Records excerpted from a collection:
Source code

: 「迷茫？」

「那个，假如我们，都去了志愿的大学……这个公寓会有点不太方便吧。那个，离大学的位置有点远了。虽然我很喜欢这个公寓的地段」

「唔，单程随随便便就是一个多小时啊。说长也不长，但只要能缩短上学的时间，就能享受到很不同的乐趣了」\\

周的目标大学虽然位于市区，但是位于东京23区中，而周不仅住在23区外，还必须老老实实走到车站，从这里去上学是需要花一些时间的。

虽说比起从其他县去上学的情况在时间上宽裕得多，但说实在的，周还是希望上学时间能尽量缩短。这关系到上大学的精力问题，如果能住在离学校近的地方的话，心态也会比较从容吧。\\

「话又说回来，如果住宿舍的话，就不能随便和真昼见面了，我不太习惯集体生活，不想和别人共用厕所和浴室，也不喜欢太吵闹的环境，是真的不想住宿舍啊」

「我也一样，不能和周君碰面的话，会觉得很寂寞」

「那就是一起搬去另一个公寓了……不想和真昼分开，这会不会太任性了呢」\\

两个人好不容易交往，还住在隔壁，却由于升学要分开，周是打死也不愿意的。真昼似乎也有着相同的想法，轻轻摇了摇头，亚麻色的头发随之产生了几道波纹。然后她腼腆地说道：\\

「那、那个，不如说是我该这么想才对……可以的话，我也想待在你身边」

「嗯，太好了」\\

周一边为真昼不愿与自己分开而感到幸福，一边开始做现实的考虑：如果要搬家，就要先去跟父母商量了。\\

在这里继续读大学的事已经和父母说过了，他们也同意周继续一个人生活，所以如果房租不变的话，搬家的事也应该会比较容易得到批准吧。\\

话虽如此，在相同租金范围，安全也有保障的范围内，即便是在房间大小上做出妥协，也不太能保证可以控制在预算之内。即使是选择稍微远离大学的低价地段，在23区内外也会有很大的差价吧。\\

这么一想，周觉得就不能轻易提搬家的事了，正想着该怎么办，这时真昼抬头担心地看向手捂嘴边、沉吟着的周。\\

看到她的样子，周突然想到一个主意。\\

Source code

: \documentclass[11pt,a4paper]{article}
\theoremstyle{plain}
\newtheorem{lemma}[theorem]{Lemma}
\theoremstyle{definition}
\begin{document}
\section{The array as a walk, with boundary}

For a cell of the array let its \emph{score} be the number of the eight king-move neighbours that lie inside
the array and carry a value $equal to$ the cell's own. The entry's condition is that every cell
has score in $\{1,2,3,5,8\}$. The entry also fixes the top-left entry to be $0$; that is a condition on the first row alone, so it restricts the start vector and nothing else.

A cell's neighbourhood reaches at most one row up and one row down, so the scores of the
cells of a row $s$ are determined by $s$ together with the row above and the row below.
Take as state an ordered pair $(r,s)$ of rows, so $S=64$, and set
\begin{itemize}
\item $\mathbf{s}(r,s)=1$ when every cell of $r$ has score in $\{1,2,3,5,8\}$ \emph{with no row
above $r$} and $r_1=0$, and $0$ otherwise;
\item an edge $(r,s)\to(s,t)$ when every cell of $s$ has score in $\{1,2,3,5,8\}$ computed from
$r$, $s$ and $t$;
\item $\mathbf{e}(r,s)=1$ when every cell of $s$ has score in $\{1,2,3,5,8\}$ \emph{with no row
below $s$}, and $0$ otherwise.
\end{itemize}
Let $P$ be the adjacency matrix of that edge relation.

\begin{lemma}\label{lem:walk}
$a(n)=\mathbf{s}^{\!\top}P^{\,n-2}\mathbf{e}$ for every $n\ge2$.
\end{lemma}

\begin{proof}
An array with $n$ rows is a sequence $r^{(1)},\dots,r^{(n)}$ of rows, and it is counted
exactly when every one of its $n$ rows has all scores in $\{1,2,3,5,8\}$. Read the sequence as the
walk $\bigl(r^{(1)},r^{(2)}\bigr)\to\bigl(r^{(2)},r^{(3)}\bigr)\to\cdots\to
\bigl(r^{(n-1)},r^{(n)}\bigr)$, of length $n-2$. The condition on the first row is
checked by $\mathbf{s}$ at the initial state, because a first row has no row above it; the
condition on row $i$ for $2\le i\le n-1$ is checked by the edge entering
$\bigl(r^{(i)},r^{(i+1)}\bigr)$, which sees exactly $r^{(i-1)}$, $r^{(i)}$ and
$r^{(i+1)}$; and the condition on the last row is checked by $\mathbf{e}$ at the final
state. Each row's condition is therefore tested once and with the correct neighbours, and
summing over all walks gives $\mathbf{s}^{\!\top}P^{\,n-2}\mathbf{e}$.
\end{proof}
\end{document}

■ WORK INSTRUCTIONS:
Go through the records and copy all of them exactly.

■ OUTPUT FOR THIS TASK:
Source code

: 「迷茫？」

「那个，假如我们，都去了志愿的大学……这个公寓会有点不太方便吧。那个，离大学的位置有点远了。虽然我很喜欢这个公寓的地段」

「唔，单程随随便便就是一个多小时啊。说长也不长，但只要能缩短上学的时间，就能享受到很不同的乐趣了」\\

周的目标大学虽然位于市区，但是位于东京23区中，而周不仅住在23区外，还必须老老实实走到车站，从这里去上学是需要花一些时间的。

虽说比起从其他县去上学的情况在时间上宽裕得多，但说实在的，周还是希望上学时间能尽量缩短。这关系到上大学的精力问题，如果能住在离学校近的地方的话，心态也会比较从容吧。\\

「话又说回来，如果住宿舍的话，就不能随便和真昼见面了，我不太习惯集体生活，不想和别人共用厕所和浴室，也不喜欢太吵闹的环境，是真的不想住宿舍啊」

「我也一样，不能和周君碰面的话，会觉得很寂寞」

「那就是一起搬去另一个公寓了……不想和真昼分开，这会不会太任性了呢」\\

两个人好不容易交往，还住在隔壁，却由于升学要分开，周是打死也不愿意的。真昼似乎也有着相同的想法，轻轻摇了摇头，亚麻色的头发随之产生了几道波纹。然后她腼腆地说道：\\

「那、那个，不如说是我该这么想才对……可以的话，我也想待在你身边」

「嗯，太好了」\\

周一边为真昼不愿与自己分开而感到幸福，一边开始做现实的考虑：如果要搬家，就要先去跟父母商量了。\\

在这里继续读大学的事已经和父母说过了，他们也同意周继续一个人生活，所以如果房租不变的话，搬家的事也应该会比较容易得到批准吧。\\

话虽如此，在相同租金范围，安全也有保障的范围内，即便是在房间大小上做出妥协，也不太能保证可以控制在预算之内。即使是选择稍微远离大学的低价地段，在23区内外也会有很大的差价吧。\\

这么一想，周觉得就不能轻易提搬家的事了，正想着该怎么办，这时真昼抬头担心地看向手捂嘴边、沉吟着的周。\\

看到她的样子，周突然想到一个主意。\\

Source code

: \documentclass[11pt,a4paper]{article}
\theoremstyle{plain}
\newtheorem{lemma}[theorem]{Lemma}
\theoremstyle{definition}
\begin{document}
\section{The array as a walk, with boundary}

For a cell of the array let its \emph{score} be the number of the eight king-move neighbours that lie inside
the array and carry a value $equal to$ the cell's own. The entry's condition is that every cell
has score in $\{1,2,3,5,8\}$. The entry also fixes the top-left entry to be $0$; that is a condition on the first row alone, so it restricts the start vector and nothing else.

A cell's neighbourhood reaches at most one row up and one row down, so the scores of the
cells of a row $s$ are determined by $s$ together with the row above and the row below.
Take as state an ordered pair $(r,s)$ of rows, so $S=64$, and set
\begin{itemize}
\item $\mathbf{s}(r,s)=1$ when every cell of $r$ has score in $\{1,2,3,5,8\}$ \emph{with no row
above $r$} and $r_1=0$, and $0$ otherwise;
\item an edge $(r,s)\to(s,t)$ when every cell of $s$ has score in $\{1,2,3,5,8\}$ computed from
$r$, $s$ and $t$;
\item $\mathbf{e}(r,s)=1$ when every cell of $s$ has score in $\{1,2,3,5,8\}$ \emph{with no row
below $s$}, and $0$ otherwise.
\end{itemize}
Let $P$ be the adjacency matrix of that edge relation.

\begin{lemma}\label{lem:walk}
$a(n)=\mathbf{s}^{\!\top}P^{\,n-2}\mathbf{e}$ for every $n\ge2$.
\end{lemma}

\begin{proof}
An array with $n$ rows is a sequence $r^{(1)},\dots,r^{(n)}$ of rows, and it is counted
exactly when every one of its $n$ rows has all scores in $\{1,2,3,5,8\}$. Read the sequence as the
walk $\bigl(r^{(1)},r^{(2)}\bigr)\to\bigl(r^{(2)},r^{(3)}\bigr)\to\cdots\to
\bigl(r^{(n-1)},r^{(n)}\bigr)$, of length $n-2$. The condition on the first row is
checked by $\mathbf{s}$ at the initial state, because a first row has no row above it; the
condition on row $i$ for $2\le i\le n-1$ is checked by the edge entering
$\bigl(r^{(i)},r^{(i+1)}\bigr)$, which sees exactly $r^{(i-1)}$, $r^{(i)}$ and
$r^{(i+1)}$; and the condition on the last row is checked by $\mathbf{e}$ at the final
state. Each row's condition is therefore tested once and with the correct neighbours, and
summing over all walks gives $\mathbf{s}^{\!\top}P^{\,n-2}\mathbf{e}$.
\end{proof}
\end{document}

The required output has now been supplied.